Initialize the action for the given simulation.

This is a hook called once at the beginning of the simulation, after the entire network and all core data structures have been set up but before any simulation samples have been run. It can be used to perform any necessary setup before the first call to run. By default, this does nothing, but subclasses can override it if needed.

produces : set[str] = {}
requires : set[str] = {'path_forecast'}
run(sim: Simulation, days_prior: int)

Execute the action for the given simulation.

Subclasses must implement this method.

should_run(sim: Simulation, days_prior: int) bool

Determine if the action should run on the given days_prior.

snapshot_filter_type

alias of LegSnapshotFilter

solve_carrier_lp_for_leg_fare_displacements(eng: SimulationEngine, cabin_code='', days_prior: int = -1)
property udp
error_log

If problems are encountered, write about them in a log file at this location.

If not provided, no error log is written.

store_bid_prices : Literal['daily', 'dcp']

The store_bid_prices parameter determines how bid prices are used.

If store_bid_prices is set to daily, then the bid prices are stored for each day prior to departure by dividing each DCP into its component days, and then the bid prices are stored for each day, so they can vary for the same level of remaining capacity over the days in the DCP. If set to dcp, then the bid prices are stored only for each DCP, and are the same for each day within the DCP.

Note that if store_bid_prices is set to daily, then there must be a call to the udpupdate RM step in the DAILY section of the RM configuration, which updates the bid price algorithm about which day’s bid prices to be using in offer generation.

reoptimize : Literal['once', 'dcp']

The reoptimize parameter determines how often the UDP is re-run.

If reoptimize is set to once, then the UDP is run once for each sample, based only the forecast sales by DCP over the entire booking curve. If set to dcp, then the UDP is re-run for each DCP, and information on prior sales in this sample is used to adjust the displacement costs.

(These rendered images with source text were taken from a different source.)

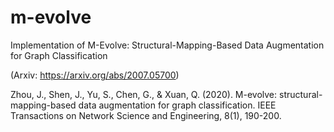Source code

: # m-evolve
Implementation of M-Evolve: Structural-Mapping-Based Data Augmentation for Graph Classification


(Arxiv: https://arxiv.org/abs/2007.05700)


Zhou, J., Shen, J., Yu, S., Chen, G., & Xuan, Q. (2020). M-evolve: structural-mapping-based data augmentation for graph classification. IEEE Transactions on Network Science and Engineering, 8(1), 190-200.
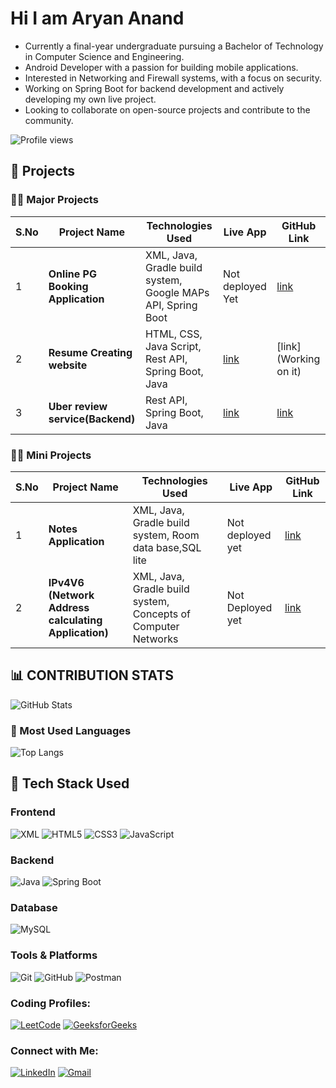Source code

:  # **Hi I am Aryan Anand**

* Currently a final-year undergraduate pursuing a Bachelor of Technology in Computer Science and Engineering.
* Android Developer with a passion for building mobile applications.
* Interested in Networking and Firewall systems, with a focus on security.
* Working on Spring Boot for backend development and actively developing my own live project.
* Looking to collaborate on open-source projects and contribute to the community.

![Profile views](https://komarev.com/ghpvc/?username=aryananand1251)



  ## 🚀 Projects

### 👨‍💻 Major Projects

| S.No | Project Name            | Technologies Used                                        | Live App                 | GitHub Link |
|------|-------------------------|---------------------------------------------------------|--------------------------|-------------|
| 1    | **Online PG Booking Application**    | XML, Java, Gradle build system, Google MAPs API, Spring Boot | Not deployed Yet | [link](https://github.com/aryananand1251/FlaPg) |
| 2    | **Resume Creating website**    | HTML, CSS, Java Script, Rest API, Spring Boot, Java | [link](https://aryananand1251.github.io/ResumeWala/) | [link](Working on it) |
| 3   | **Uber review service(Backend)**    |  Rest API, Spring Boot, Java | [link](https://github.com/aryananand1251/UberReviewService) | [link](https://github.com/aryananand1251/UberReviewService) |


### 👨‍💻 Mini Projects

| S.No | Project Name            | Technologies Used                                        | Live App                 | GitHub Link |
|------|-------------------------|---------------------------------------------------------|--------------------------|-------------|
| 1    | **Notes Application**    | XML, Java, Gradle build system, Room data base,SQL lite | Not deployed yet | [link](https://github.com/aryananand1251/Notes_APP) |
| 2    |**IPv4V6 (Network Address calculating Application)**| XML, Java, Gradle build system, Concepts of Computer Networks | Not Deployed yet | [link](https://github.com/aryananand1251/IPv4V6) |


## 📊 CONTRIBUTION STATS

![GitHub Stats](https://github-readme-stats.vercel.app/api?username=aryananand1251&show_icons=true&theme=dark)

### 🎨 Most Used Languages
![Top Langs](https://github-readme-stats.vercel.app/api/top-langs/?username=aryananand1251&layout=compact&theme=dark)


## 🚀 Tech Stack Used

### Frontend 
![XML](https://img.shields.io/badge/XML-FF5733?style=for-the-badge&logo=xml&logoColor=white)
![HTML5](https://img.shields.io/badge/HTML5-E34F26?style=for-the-badge&logo=html5&logoColor=white) 
![CSS3](https://img.shields.io/badge/CSS3-1572B6?style=for-the-badge&logo=css3&logoColor=white) 
![JavaScript](https://img.shields.io/badge/JavaScript-F7DF1E?style=for-the-badge&logo=javascript&logoColor=black) 

### Backend  
![Java](https://img.shields.io/badge/Java-ED8B00?style=for-the-badge&logo=java&logoColor=white) 
![Spring Boot](https://img.shields.io/badge/Spring%20Boot-6DB33F?style=for-the-badge&logo=spring-boot&logoColor=white) 


### Database  
![MySQL](https://img.shields.io/badge/MySQL-005C84?style=for-the-badge&logo=mysql&logoColor=white)  

### Tools & Platforms  
![Git](https://img.shields.io/badge/Git-F05032?style=for-the-badge&logo=git&logoColor=white) 
![GitHub](https://img.shields.io/badge/GitHub-181717?style=for-the-badge&logo=github&logoColor=white) 
![Postman](https://img.shields.io/badge/Postman-FF6C37?style=for-the-badge&logo=postman&logoColor=white) 

### Coding Profiles:
[![LeetCode](https://img.shields.io/badge/LeetCode-FFA116?style=for-the-badge&logo=leetcode&logoColor=white)](https://leetcode.com/u/aryananand12517/)
[![GeeksforGeeks](https://img.shields.io/badge/GeeksforGeeks-59A9FF?style=for-the-badge&logo=geeksforgeeks&logoColor=white)](https://www.geeksforgeeks.org/user/aryananand12517/)

### Connect with Me:
[![LinkedIn](https://img.shields.io/badge/LinkedIn-0A66C2?style=for-the-badge&logo=linkedin&logoColor=white)](https://www.linkedin.com/in/aryan-anand-518489226/)
[![Gmail](https://img.shields.io/badge/Gmail-D14836?style=for-the-badge&logo=gmail&logoColor=white)](aryananand12517@gmail.com)







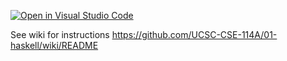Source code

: [![Open in Visual Studio Code](https://classroom.github.com/assets/open-in-vscode-c66648af7eb3fe8bc4f294546bfd86ef473780cde1dea487d3c4ff354943c9ae.svg)](https://classroom.github.com/online_ide?assignment_repo_id=7643899&assignment_repo_type=AssignmentRepo)

See wiki for instructions https://github.com/UCSC-CSE-114A/01-haskell/wiki/README
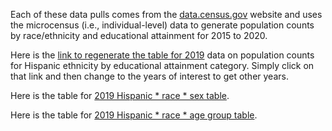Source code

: Each of these data pulls comes from the [data.census.gov](https://data.census.gov/cedsci/) website and uses the microcensus (i.e., individual-level) data to generate population counts by race/ethnicity and educational attainment for 2015 to 2020.

Here is the [link to regenerate the table for 2019](https://data.census.gov/mdat/#/search?ds=ACSPUMS1Y2019&vv=AGEP&cv=ucgid,HISP_RC1&rv=AGEP_RC1,RAC1P_RC1,SCHL_RC1&nv=SCHL,RAC1P&wt=PWGTP&g=0400000US06&HISP_RC1=%7B%22S%22%3A%22Recoded%20detailed%20Hispanic%20origin%20recode%22%2C%22R%22%3A%22HISP%22%2C%22W%22%3A%22PWGTP%22%2C%22V%22%3A%5B%5B%2202%2C03%2C04%2C05%2C06%2C07%2C08%2C09%2C10%2C11%2C12%2C13%2C14%2C15%2C16%2C17%2C18%2C19%2C20%2C21%2C22%2C23%2C24%22%2C%22Hispanic%22%5D%2C%5B%2201%22%2C%22NonHispanic%22%5D%5D%7D&AGEP_RC1=%7B%22S%22%3A%22Age%20recode%22%2C%22R%22%3A%22AGEP%22%2C%22W%22%3A%22PWGTP%22%2C%22V%22%3A%5B%5B%221%3A24%2C00%22%2C%22under25%22%5D%2C%5B%2225%3A99%22%2C%2225andup%22%5D%5D%7D&RAC1P_RC1=%7B%22S%22%3A%22Recoded%20detailed%20race%20code%20recode%22%2C%22R%22%3A%22RAC1P%22%2C%22W%22%3A%22PWGTP%22%2C%22V%22%3A%5B%5B%221%22%2C%22White%22%5D%2C%5B%222%22%2C%22Black%22%5D%2C%5B%223%2C4%2C5%22%2C%22American%20Indian%20Alaska%20Native%22%5D%2C%5B%226%2C7%22%2C%22Asian%20Pacific%20Islander%22%5D%2C%5B%228%2C9%22%2C%22Other%22%5D%5D%7D&SCHL_RC1=%7B%22S%22%3A%22Educational%20attainment%20recode%22%2C%22R%22%3A%22SCHL%22%2C%22W%22%3A%22PWGTP%22%2C%22V%22%3A%5B%5B%2222%2C23%2C24%22%2C%22graduate%22%5D%2C%5B%220%2C01%2C02%2C03%2C04%2C05%2C06%2C07%2C08%2C09%2C10%2C11%2C12%2C13%2C14%2C15%22%2C%22less%20than%20HS%22%5D%2C%5B%2216%2C17%22%2C%22HS%20GED%22%5D%2C%5B%2218%2C19%2C20%22%2C%22less%20than%20BS%22%5D%2C%5B%2221%22%2C%22BS%22%5D%5D%7D) data on population counts for Hispanic ethnicity by educational attainment category. Simply click on that link and then change to the years of interest to get other years. 

Here is the table for [2019 Hispanic * race * sex table](https://data.census.gov/mdat/#/search?ds=ACSPUMS1Y2019&vv=AGEP&cv=HISP_RC1&rv=SEX,ucgid,RAC1P_RC1&nv=RAC1P&wt=PWGTP&g=0400000US06&HISP_RC1=%7B%22S%22%3A%22Recoded%20detailed%20Hispanic%20origin%20recode%22%2C%22R%22%3A%22HISP%22%2C%22W%22%3A%22PWGTP%22%2C%22V%22%3A%5B%5B%2202%2C03%2C04%2C05%2C06%2C07%2C08%2C09%2C10%2C11%2C12%2C13%2C14%2C15%2C16%2C17%2C18%2C19%2C20%2C21%2C22%2C23%2C24%22%2C%22Hispanic%22%5D%2C%5B%2201%22%2C%22NonHispanic%22%5D%5D%7D&RAC1P_RC1=%7B%22S%22%3A%22Recoded%20detailed%20race%20code%20recode%22%2C%22R%22%3A%22RAC1P%22%2C%22W%22%3A%22PWGTP%22%2C%22V%22%3A%5B%5B%221%22%2C%22White%22%5D%2C%5B%222%22%2C%22Black%22%5D%2C%5B%223%2C4%2C5%22%2C%22American%20Indian%20Alaska%20Native%22%5D%2C%5B%226%2C7%22%2C%22Asian%20Pacific%20Islander%22%5D%2C%5B%228%2C9%22%2C%22Other%22%5D%5D%7D).

Here is the table for [2019 Hispanic * race * age group table](https://data.census.gov/mdat/#/search?ds=ACSPUMS1Y2019&vv=AGEP&cv=HISP_RC1&rv=ucgid,RAC1P_RC1,AGEP_RC1&nv=RAC1P,SEX&wt=PWGTP&g=0400000US06&HISP_RC1=%7B%22S%22%3A%22Recoded%20detailed%20Hispanic%20origin%20recode%22%2C%22R%22%3A%22HISP%22%2C%22W%22%3A%22PWGTP%22%2C%22V%22%3A%5B%5B%2202%2C03%2C04%2C05%2C06%2C07%2C08%2C09%2C10%2C11%2C12%2C13%2C14%2C15%2C16%2C17%2C18%2C19%2C20%2C21%2C22%2C23%2C24%22%2C%22Hispanic%22%5D%2C%5B%2201%22%2C%22NonHispanic%22%5D%5D%7D&RAC1P_RC1=%7B%22S%22%3A%22Recoded%20detailed%20race%20code%20recode%22%2C%22R%22%3A%22RAC1P%22%2C%22W%22%3A%22PWGTP%22%2C%22V%22%3A%5B%5B%221%22%2C%22White%22%5D%2C%5B%222%22%2C%22Black%22%5D%2C%5B%223%2C4%2C5%22%2C%22American%20Indian%20Alaska%20Native%22%5D%2C%5B%226%2C7%22%2C%22Asian%20Pacific%20Islander%22%5D%2C%5B%228%2C9%22%2C%22Other%22%5D%5D%7D&AGEP_RC1=%7B%22S%22%3A%22Age%20recode%22%2C%22R%22%3A%22AGEP%22%2C%22W%22%3A%22PWGTP%22%2C%22V%22%3A%5B%5B%2265%3A99%22%2C%2265%20and%20up%22%5D%2C%5B%221%3A17%2C00%22%2C%220%20to%2017%22%5D%2C%5B%2218%3A24%22%2C%22Between%2018%20and%2024%22%5D%2C%5B%2225%3A39%22%2C%22Between%2025%20and%2039%22%5D%2C%5B%2240%3A64%22%2C%22Between%2040%20and%2064%22%5D%5D%7D).

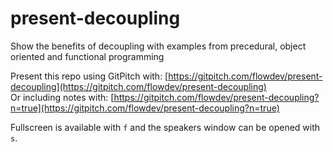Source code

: # present-decoupling
Show the benefits of decoupling with examples from precedural, object oriented and functional programming

Present this repo using GitPitch with: [https://gitpitch.com/flowdev/present-decoupling](https://gitpitch.com/flowdev/present-decoupling) \
Or including notes with: [https://gitpitch.com/flowdev/present-decoupling?n=true](https://gitpitch.com/flowdev/present-decoupling?n=true)

 Fullscreen is available with `f` and the speakers window can be opened with `s`.
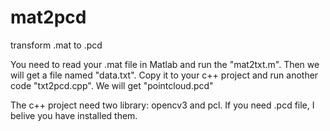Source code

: # mat2pcd
transform .mat to .pcd

You need to read your .mat file in Matlab and run the "mat2txt.m".
Then we will get a file named "data.txt". Copy it to your c++ project and run another code "txt2pcd.cpp".
We will get "pointcloud.pcd"

The c++ project need two library: opencv3 and pcl. If you need .pcd file, I belive you have installed them.   
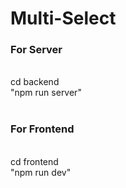 # Multi-Select

<h3>For Server</h3> <br/>
  cd backend <br/>
  "npm run server" <br/> <br/>
  
<h3>For Frontend</h3> <br/>
  cd frontend <br/>
  "npm run dev" <br/> <br/>
  
  
  
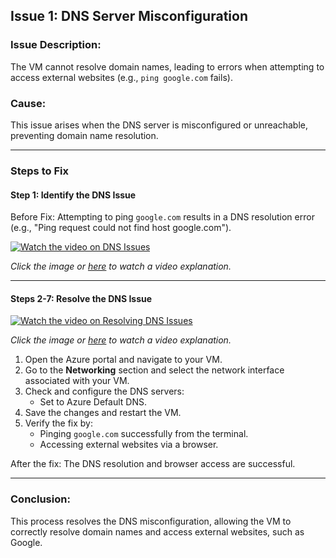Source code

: ## Issue 1: DNS Server Misconfiguration

### Issue Description:
The VM cannot resolve domain names, leading to errors when attempting to access external websites (e.g., `ping google.com` fails).

### Cause:
This issue arises when the DNS server is misconfigured or unreachable, preventing domain name resolution.

---

### Steps to Fix

#### Step 1: Identify the DNS Issue
Before Fix: Attempting to ping `google.com` results in a DNS resolution error (e.g., "Ping request could not find host google.com").

[![Watch the video on DNS Issues](https://img.youtube.com/vi/tG33Rr1cSc4/0.jpg)](https://www.youtube.com/watch?v=tG33Rr1cSc4)

*Click the image or [here](https://www.youtube.com/watch?v=tG33Rr1cSc4) to watch a video explanation.*

---

#### Steps 2-7: Resolve the DNS Issue

[![Watch the video on Resolving DNS Issues](https://img.youtube.com/vi/niXR5XyqFR4/0.jpg)](https://www.youtube.com/watch?v=niXR5XyqFR4)

*Click the image or [here](https://www.youtube.com/watch?v=niXR5XyqFR4) to watch a video explanation.*

1. Open the Azure portal and navigate to your VM.
2. Go to the **Networking** section and select the network interface associated with your VM.
3. Check and configure the DNS servers:
   - Set to Azure Default DNS.
4. Save the changes and restart the VM.
5. Verify the fix by:
   - Pinging `google.com` successfully from the terminal.
   - Accessing external websites via a browser.

After the fix: The DNS resolution and browser access are successful.

---

### Conclusion:
This process resolves the DNS misconfiguration, allowing the VM to correctly resolve domain names and access external websites, such as Google.
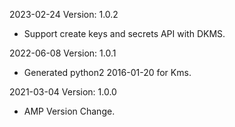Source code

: 2023-02-24 Version: 1.0.2
- Support create keys and secrets API with DKMS.

2022-06-08 Version: 1.0.1
- Generated python2 2016-01-20 for Kms.

2021-03-04 Version: 1.0.0
- AMP Version Change.

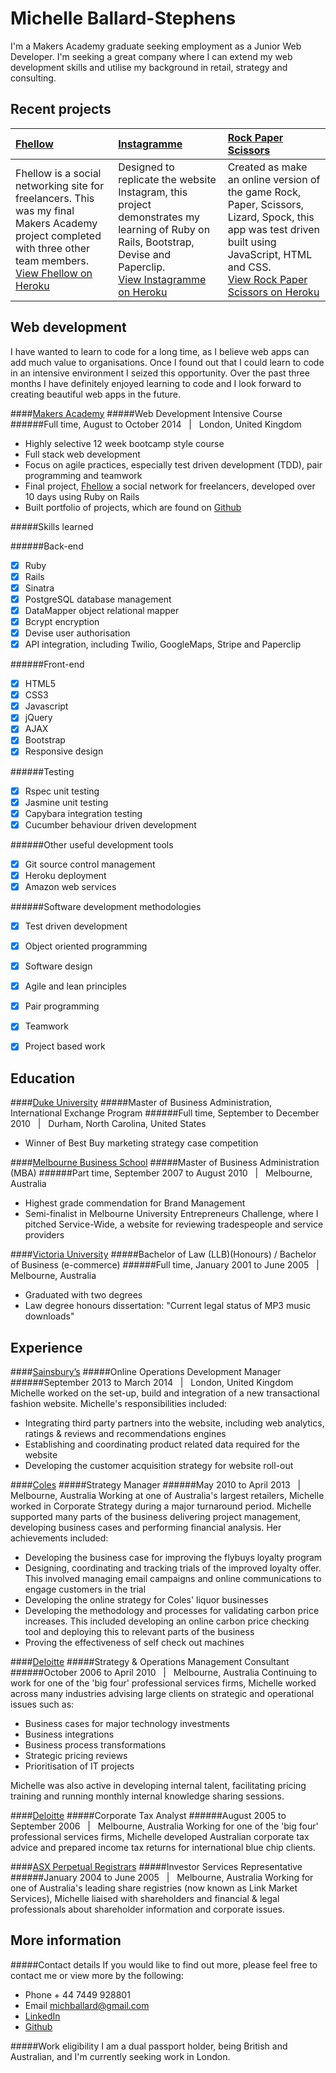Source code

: Michelle Ballard-Stephens
===========================

I'm a Makers Academy graduate seeking employment as a Junior Web Developer.  I'm seeking a great company where I can extend my web development skills and utilise my background in retail, strategy and consulting.

Recent projects
---------------

| [Fhellow] | [Instagramme] | [Rock Paper Scissors] |
|:--------------|:--------------|:--------------|
| Fhellow is a social networking site for freelancers. This was my final Makers Academy project completed with three other team members. <br> [View Fhellow on Heroku] | Designed to replicate the website Instagram, this project demonstrates my learning of Ruby on Rails, Bootstrap, Devise and Paperclip. <br> [View Instagramme on Heroku] | Created as make an online version of the game Rock, Paper, Scissors, Lizard, Spock, this app was test driven built using JavaScript, HTML and CSS. <br> [View Rock Paper Scissors on Heroku] |


Web development
---------------

I have wanted to learn to code for a long time, as I believe web apps can add much value to organisations.  Once I found out that I could learn to code in an intensive environment I seized this opportunity.  Over the past three months I have definitely enjoyed learning to code and I look forward to creating beautiful web apps in the future.

####[Makers Academy]
#####Web Development Intensive Course
######Full time, August to October 2014 &nbsp; | &nbsp; London, United Kingdom
- Highly selective 12 week bootcamp style course
- Full stack web development
- Focus on agile practices, especially test driven development (TDD), pair programming and teamwork
- Final project, [Fhellow] a social network for freelancers, developed over 10 days using Ruby on Rails 
- Built portfolio of projects, which are found on [Github]

#####Skills learned

######Back-end
- [x] Ruby
- [x] Rails 
- [x] Sinatra 
- [x] PostgreSQL database management
- [x] DataMapper object relational mapper
- [x] Bcrypt encryption
- [x] Devise user authorisation
- [x] API integration, including Twilio, GoogleMaps, Stripe and Paperclip

######Front-end
- [x] HTML5
- [x] CSS3
- [x] Javascript
- [x] jQuery
- [x] AJAX
- [x] Bootstrap
- [x] Responsive design

######Testing 
- [x] Rspec unit testing
- [x] Jasmine unit testing
- [x] Capybara integration testing
- [x] Cucumber behaviour driven development

######Other useful development tools
- [x] Git source control management
- [x] Heroku deployment
- [x] Amazon web services

######Software development methodologies
- [x] Test driven development
- [x] Object oriented programming
- [x] Software design 
- [x] Agile and lean principles
- [x] Pair programming
- [x] Teamwork
- [x] Project based work


Education
---------

####[Duke University]
#####Master of Business Administration, International Exchange Program 
######Full time, September to December 2010 &nbsp; | &nbsp; Durham, North Carolina, United States
- Winner of Best Buy marketing strategy case competition

####[Melbourne Business School]
#####Master of Business Administration (MBA)
######Part time, September 2007 to August 2010 &nbsp; | &nbsp; Melbourne, Australia
- Highest grade commendation for Brand Management
- Semi-finalist in Melbourne University Entrepreneurs Challenge, where I pitched Service-Wide, a website for reviewing tradespeople and service providers

####[Victoria University]
#####Bachelor of Law (LLB)(Honours) / Bachelor of Business (e-commerce)
######Full time, January 2001 to June 2005 &nbsp; | &nbsp; Melbourne, Australia
- Graduated with two degrees
- Law degree honours dissertation: "Current legal status of MP3 music downloads"


Experience
----------

####[Sainsbury’s]
#####Online Operations Development Manager
######September 2013 to March 2014 &nbsp; | &nbsp; London, United Kingdom
Michelle worked on the set-up, build and integration of a new transactional fashion website. Michelle's responsibilities included:
- Integrating third party partners into the website, including web analytics, ratings & reviews and recommendations engines
- Establishing and coordinating product related data required for the website
- Developing the customer acquisition strategy for website roll-out

####[Coles]
#####Strategy Manager
######May 2010 to April 2013 &nbsp; | &nbsp; Melbourne, Australia
Working at one of Australia's largest retailers, Michelle worked in Corporate Strategy during a major turnaround period.  Michelle supported many parts of the business delivering project management, developing business cases and performing financial analysis.  Her achievements included:
- Developing the business case for improving the flybuys loyalty program
- Designing, coordinating and tracking trials of the improved loyalty offer.  This involved managing email campaigns and online communications to engage customers in the trial
- Developing the online strategy for Coles' liquor businesses
- Developing the methodology and processes for validating carbon price increases.  This included developing an online carbon price checking tool and deploying this to relevant parts of the business
- Proving the effectiveness of self check out machines  

####[Deloitte]
#####Strategy & Operations Management Consultant
######October 2006 to April 2010 &nbsp; | &nbsp; Melbourne, Australia
Continuing to work for one of the 'big four' professional services firms, Michelle worked across many industries advising large clients on strategic and operational issues such as:
- Business cases for major technology investments 
- Business integrations
- Business process transformations
- Strategic pricing reviews
- Prioritisation of IT projects

Michelle was also active in developing internal talent, facilitating pricing training and running monthly internal knowledge sharing sessions.  

####[Deloitte]
#####Corporate Tax Analyst
######August 2005 to September 2006 &nbsp; | &nbsp; Melbourne, Australia
Working for one of the 'big four' professional services firms, Michelle developed Australian corporate tax advice and prepared income tax returns for international blue chip clients.  

####[ASX Perpetual Registrars]
#####Investor Services Representative
######January 2004 to June 2005 &nbsp; | &nbsp; Melbourne, Australia
Working for one of Australia's leading share registries (now known as Link Market Services), Michelle liaised with shareholders and financial & legal professionals about shareholder information and corporate issues.  


More information
----------------
#####Contact details
If you would like to find out more, please feel free to contact me or view more by the following:  
- Phone + 44 7449 928801
- Email [michballard@gmail.com]
- [LinkedIn]
- [Github]

#####Work eligibility
I am a dual passport holder, being British and Australian, and I'm currently seeking work in London.



[Fhellow]: https://github.com/michballard/fhellow
[Instagramme]: https://github.com/michballard/instagram-copy
[Rock Paper Scissors]: https://github.com/michballard/rock-paper-scissors-lizard-spock

[View Fhellow on Heroku]: http://fhellow.herokuapp.com/
[View Instagramme on Heroku]: https://instagramme.herokuapp.com/
[View Rock Paper Scissors on Heroku]: http://shrouded-peak-9940.herokuapp.com/

[Makers Academy]: http://www.makersacademy.com/
[Melbourne Business School]: http://mbs.edu/
[Duke University]: http://duke.edu/
[Victoria University]: http://www.vu.edu.au/

[Sainsbury’s]: http://www.sainsburys.co.uk/
[Coles]: http://www.coles.com.au/
[Deloitte]: http://www2.deloitte.com/au/en.html
[ASX Perpetual Registrars]: http://www.linkmarketservices.com.au/corporate/home.html

[michballard@gmail.com]: mailto:michballard@gmail.com
[LinkedIn]: https://www.linkedin.com/in/michballard
[Github]: https://github.com/michballard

arrivals_per_time_slice : float

The number of arrivals in each time slice.

The number of DP simulation time slices in each time period is scaled so the total arrivals over all path-classes in one time slice is approximately equal to this value. It should not be set to a value greater than 1.0, as this will cause the DP to be under-populated.

min_time_slices_per_dcp : int

The minimum number of time slices in each DCP.

This minimum overrides the arrivals_per_time_slice parameter, and ensures that each DCP has at least this many time slices.

use_current_bp : bool

Experimental.

Turning this on will assume that bid prices have been set by a prior step and just copy them as the displacement values.

normalization_method

Normalization is used when the adjusted fares don’t sum to the fare value 0 = No normalization 1 = Normalize when SUM(adj_fares) > Fare 2 = Normalize when SUM(adj_fares) < Fare 3 = Normalize when SUM(adj_fares) != Fare 4 = Multiply by bid price ratios (based on Juhasz 2023)

cabins

Optional list of cabin codes to optimize. If not provided, this step will optimize on the leg as a whole.

capacity_sharing

Capacity sharing flag between cabins.

When set to True, will use method 3 from Peter Belobaba’s presentation. Higher cabin(s) will get max of combined cabins or itself alone. Lower cabin(s) will get min of combined cabins or itself alone.

capacity_sharing_start_lf

We can optionally turn on capacity sharing when the coach cabin reaches a specified load factor. Based on a suggestion by Darius (PROS)

dcps : set[int]

Set of days prior to departure on which to run this action.

carrier

The carrier upon which to apply this action.

minimum_sample

The minimum sample number before this action will run.